• **To do**
From the entries below, retype only the lines from the one with "Dynamic RGB Gradient: The" through the one with "Customization: Users can", exactly as written.

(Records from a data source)
<<<<

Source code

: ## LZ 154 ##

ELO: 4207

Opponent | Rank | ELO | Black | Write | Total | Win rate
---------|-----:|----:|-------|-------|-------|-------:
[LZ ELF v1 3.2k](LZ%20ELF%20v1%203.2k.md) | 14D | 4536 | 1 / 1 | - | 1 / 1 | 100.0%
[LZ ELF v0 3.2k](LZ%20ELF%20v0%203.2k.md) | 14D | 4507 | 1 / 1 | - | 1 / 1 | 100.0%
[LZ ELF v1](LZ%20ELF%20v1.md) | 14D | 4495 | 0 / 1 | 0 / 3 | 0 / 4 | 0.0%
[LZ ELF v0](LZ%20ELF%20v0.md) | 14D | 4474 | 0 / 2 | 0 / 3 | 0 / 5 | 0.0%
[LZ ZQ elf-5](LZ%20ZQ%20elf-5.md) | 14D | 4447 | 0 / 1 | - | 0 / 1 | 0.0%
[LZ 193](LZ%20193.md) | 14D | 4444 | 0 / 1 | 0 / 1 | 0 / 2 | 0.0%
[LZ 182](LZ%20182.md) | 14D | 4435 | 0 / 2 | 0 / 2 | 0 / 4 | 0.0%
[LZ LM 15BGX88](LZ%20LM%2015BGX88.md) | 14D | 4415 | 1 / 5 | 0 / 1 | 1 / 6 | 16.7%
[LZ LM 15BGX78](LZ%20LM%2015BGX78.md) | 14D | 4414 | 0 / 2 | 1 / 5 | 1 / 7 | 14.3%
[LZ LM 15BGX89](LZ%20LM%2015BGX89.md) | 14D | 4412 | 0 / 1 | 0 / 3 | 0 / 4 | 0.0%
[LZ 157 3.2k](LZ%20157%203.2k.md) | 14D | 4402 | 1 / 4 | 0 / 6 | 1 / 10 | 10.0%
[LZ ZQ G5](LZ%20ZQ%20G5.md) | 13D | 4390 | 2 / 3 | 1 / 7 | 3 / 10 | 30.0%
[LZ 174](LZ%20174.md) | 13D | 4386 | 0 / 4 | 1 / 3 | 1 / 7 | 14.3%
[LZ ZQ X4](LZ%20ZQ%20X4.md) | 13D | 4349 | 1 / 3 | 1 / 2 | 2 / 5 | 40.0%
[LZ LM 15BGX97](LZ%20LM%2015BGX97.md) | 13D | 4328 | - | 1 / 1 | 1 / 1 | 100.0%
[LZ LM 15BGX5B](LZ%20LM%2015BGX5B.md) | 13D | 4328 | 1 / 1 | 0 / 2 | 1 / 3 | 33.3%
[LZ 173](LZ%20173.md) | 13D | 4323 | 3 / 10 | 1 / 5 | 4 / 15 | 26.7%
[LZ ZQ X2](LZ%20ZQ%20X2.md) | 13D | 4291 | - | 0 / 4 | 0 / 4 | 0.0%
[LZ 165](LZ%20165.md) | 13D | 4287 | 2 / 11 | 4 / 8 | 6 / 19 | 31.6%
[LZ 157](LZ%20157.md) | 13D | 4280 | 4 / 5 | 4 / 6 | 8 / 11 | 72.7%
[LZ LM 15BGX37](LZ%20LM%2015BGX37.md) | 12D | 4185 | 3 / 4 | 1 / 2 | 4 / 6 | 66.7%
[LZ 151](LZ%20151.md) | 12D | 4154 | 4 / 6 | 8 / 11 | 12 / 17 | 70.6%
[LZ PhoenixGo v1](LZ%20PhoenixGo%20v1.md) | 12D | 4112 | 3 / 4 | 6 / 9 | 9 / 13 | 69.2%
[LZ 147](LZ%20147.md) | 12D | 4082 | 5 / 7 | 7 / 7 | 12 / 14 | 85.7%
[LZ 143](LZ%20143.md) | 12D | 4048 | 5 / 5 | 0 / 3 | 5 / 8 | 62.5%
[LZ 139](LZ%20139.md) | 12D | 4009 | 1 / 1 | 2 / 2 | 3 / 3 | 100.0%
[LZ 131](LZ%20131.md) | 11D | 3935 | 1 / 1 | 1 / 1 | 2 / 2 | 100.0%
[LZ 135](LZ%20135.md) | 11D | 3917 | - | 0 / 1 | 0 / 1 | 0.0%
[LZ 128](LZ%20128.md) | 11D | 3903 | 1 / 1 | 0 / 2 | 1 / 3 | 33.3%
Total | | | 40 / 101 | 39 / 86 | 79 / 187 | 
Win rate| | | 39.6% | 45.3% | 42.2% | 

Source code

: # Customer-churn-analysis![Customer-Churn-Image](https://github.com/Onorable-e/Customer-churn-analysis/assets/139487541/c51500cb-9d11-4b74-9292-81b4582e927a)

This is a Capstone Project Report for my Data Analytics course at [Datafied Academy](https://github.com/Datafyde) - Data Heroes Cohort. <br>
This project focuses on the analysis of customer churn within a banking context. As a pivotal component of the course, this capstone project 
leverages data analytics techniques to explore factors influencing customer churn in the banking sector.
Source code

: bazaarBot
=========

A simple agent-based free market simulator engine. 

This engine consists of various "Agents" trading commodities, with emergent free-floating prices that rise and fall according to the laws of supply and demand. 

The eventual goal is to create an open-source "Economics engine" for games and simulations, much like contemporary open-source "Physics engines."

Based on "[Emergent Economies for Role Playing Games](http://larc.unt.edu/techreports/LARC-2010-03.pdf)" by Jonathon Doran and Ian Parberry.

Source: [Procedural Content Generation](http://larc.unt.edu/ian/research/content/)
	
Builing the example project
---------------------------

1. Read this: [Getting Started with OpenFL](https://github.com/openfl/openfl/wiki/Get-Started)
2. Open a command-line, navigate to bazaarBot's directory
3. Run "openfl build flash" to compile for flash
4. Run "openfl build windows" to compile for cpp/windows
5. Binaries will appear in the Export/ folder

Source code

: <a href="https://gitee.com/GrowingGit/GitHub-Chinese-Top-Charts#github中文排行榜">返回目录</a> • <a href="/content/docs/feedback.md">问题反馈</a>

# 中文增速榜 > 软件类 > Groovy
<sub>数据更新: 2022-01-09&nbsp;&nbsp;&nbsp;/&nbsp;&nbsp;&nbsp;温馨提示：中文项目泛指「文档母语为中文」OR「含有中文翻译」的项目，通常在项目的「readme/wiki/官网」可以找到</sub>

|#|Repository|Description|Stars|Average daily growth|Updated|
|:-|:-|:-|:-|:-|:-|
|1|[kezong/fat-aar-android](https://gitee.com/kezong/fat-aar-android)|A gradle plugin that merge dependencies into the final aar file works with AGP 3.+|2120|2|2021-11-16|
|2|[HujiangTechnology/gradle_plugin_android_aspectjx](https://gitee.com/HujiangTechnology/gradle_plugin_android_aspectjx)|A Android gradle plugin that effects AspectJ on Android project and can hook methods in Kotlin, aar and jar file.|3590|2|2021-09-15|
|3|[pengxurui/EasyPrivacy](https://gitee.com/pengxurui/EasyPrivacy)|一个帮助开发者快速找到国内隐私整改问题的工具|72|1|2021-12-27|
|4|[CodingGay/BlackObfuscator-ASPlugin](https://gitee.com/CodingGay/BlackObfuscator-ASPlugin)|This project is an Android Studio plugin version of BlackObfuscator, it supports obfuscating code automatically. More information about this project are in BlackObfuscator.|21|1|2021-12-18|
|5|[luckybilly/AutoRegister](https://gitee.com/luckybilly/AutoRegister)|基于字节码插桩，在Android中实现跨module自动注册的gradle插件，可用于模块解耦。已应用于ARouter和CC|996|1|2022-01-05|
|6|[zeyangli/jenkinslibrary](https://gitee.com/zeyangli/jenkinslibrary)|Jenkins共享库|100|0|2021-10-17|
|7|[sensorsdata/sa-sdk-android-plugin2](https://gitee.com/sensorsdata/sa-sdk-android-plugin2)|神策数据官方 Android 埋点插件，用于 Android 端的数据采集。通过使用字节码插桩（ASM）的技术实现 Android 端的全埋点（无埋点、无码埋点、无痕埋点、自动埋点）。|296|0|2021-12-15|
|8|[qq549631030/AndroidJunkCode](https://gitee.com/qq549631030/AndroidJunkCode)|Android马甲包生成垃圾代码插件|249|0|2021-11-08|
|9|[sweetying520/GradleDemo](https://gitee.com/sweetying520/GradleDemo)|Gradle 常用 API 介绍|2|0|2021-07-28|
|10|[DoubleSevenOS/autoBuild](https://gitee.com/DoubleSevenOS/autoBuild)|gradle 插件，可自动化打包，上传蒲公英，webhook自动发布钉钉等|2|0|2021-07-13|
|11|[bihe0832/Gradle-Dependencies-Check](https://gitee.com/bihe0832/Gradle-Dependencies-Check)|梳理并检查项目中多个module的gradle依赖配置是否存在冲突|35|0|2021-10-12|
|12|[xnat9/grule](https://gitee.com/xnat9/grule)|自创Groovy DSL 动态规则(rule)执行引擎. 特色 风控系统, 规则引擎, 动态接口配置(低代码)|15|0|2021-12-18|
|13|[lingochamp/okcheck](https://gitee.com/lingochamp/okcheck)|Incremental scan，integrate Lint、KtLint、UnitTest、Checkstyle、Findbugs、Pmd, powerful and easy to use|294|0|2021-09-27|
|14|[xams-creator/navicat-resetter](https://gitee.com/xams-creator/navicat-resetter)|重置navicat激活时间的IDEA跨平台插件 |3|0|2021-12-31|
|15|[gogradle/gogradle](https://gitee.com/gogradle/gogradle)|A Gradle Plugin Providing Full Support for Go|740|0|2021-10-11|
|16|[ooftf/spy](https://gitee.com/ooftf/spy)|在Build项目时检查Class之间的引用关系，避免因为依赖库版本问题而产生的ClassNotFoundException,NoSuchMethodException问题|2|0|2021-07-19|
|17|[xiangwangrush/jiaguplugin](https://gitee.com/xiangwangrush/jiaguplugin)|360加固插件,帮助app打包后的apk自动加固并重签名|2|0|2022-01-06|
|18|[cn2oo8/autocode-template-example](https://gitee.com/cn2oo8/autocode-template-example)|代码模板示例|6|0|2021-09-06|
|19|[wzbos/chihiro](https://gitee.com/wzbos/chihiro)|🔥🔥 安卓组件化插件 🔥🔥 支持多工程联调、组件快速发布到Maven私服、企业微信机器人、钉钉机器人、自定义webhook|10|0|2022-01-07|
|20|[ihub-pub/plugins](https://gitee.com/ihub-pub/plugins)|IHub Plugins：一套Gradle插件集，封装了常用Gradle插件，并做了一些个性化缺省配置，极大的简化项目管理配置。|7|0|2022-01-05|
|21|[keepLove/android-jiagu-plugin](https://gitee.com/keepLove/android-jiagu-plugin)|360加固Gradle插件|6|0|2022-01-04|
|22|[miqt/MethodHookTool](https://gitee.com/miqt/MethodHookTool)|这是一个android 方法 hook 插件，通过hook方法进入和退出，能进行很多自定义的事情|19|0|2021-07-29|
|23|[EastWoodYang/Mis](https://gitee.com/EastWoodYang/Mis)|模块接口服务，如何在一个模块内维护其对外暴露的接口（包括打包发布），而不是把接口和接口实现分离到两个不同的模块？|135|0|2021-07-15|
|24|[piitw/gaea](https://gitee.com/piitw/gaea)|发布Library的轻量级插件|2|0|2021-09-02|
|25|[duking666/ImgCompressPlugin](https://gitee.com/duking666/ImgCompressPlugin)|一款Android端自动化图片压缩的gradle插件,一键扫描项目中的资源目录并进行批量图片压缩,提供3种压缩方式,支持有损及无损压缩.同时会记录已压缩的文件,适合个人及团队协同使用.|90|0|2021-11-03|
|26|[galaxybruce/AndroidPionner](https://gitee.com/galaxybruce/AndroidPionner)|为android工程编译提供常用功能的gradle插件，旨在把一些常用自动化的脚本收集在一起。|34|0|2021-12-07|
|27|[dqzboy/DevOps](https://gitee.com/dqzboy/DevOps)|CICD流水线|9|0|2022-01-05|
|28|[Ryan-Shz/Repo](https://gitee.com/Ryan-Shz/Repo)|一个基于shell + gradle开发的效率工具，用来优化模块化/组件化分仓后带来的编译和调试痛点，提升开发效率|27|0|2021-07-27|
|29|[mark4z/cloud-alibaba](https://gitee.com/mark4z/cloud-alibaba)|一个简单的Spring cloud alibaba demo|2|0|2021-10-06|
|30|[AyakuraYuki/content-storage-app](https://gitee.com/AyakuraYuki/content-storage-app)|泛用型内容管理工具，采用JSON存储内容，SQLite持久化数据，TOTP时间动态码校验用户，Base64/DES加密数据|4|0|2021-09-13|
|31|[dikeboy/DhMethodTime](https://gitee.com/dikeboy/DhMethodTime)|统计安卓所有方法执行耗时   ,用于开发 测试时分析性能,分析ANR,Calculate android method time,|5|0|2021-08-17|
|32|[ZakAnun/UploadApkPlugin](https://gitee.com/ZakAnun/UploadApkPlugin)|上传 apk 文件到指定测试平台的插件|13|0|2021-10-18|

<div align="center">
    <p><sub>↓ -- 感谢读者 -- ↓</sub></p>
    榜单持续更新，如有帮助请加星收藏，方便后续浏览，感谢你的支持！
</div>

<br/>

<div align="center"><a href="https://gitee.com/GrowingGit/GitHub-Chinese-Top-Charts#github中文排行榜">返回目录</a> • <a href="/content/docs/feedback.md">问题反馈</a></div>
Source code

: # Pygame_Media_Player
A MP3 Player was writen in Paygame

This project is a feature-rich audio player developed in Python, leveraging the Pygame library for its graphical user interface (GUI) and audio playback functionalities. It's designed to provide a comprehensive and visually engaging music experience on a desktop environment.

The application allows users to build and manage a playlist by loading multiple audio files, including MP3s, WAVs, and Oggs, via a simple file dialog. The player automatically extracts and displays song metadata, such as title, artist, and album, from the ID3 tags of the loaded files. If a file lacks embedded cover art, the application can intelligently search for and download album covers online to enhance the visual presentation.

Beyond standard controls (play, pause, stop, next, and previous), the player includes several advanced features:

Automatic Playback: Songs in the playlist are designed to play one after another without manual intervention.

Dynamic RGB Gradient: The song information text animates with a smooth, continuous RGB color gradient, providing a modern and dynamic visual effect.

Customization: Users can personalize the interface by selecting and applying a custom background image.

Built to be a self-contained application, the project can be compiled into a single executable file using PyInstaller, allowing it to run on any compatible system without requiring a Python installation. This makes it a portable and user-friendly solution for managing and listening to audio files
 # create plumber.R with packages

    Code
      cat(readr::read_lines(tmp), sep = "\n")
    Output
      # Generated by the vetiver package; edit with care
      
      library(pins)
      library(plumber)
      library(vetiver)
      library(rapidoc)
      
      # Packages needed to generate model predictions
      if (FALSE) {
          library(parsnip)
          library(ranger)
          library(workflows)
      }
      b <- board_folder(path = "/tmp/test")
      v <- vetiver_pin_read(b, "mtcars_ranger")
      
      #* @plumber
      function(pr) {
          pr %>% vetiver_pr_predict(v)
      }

>>>>

• **Output**
Dynamic RGB Gradient: The song information text animates with a smooth, continuous RGB color gradient, providing a modern and dynamic visual effect.

Customization: Users can personalize the interface by selecting and applying a custom background image.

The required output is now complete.